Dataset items
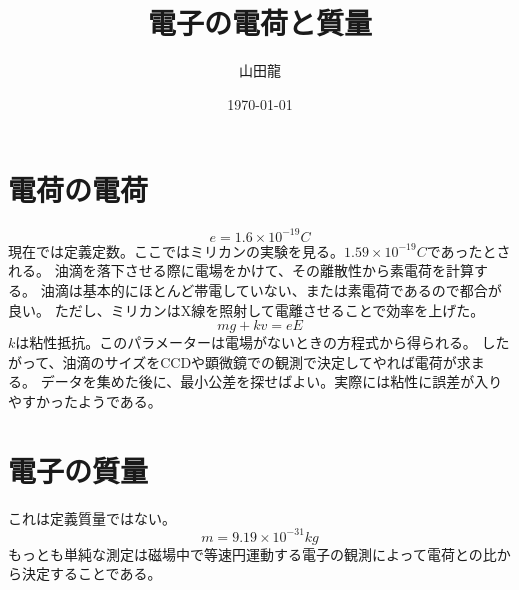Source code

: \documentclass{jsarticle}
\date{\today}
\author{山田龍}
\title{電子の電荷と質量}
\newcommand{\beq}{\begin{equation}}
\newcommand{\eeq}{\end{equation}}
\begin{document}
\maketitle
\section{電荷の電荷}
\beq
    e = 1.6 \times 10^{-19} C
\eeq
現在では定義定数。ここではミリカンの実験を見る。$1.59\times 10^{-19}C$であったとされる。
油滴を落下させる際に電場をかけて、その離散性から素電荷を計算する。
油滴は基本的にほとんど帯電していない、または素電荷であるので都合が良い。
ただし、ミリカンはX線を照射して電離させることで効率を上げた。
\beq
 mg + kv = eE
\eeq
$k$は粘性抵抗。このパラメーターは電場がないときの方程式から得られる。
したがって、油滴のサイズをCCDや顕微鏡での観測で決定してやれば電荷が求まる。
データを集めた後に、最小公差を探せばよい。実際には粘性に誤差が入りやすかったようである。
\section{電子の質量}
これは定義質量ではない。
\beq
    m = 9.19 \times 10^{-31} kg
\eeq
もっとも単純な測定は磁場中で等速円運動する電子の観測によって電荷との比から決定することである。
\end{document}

==

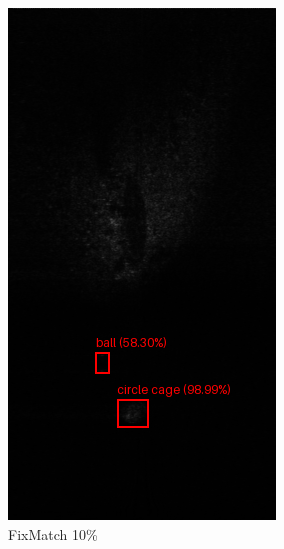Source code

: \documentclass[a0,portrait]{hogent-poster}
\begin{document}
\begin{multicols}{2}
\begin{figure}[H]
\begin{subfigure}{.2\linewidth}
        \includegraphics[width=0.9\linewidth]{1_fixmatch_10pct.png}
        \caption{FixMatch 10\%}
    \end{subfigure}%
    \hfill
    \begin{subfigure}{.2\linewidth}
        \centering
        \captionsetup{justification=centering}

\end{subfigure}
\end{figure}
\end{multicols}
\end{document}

WHAT YOU ARE ASKED TO DO: Please find every line in the records that contains the word "equation", and copy it out.

EXPECTED OUTPUT:
\newcommand{\beq}{\begin{equation}}
\newcommand{\eeq}{\end{equation}}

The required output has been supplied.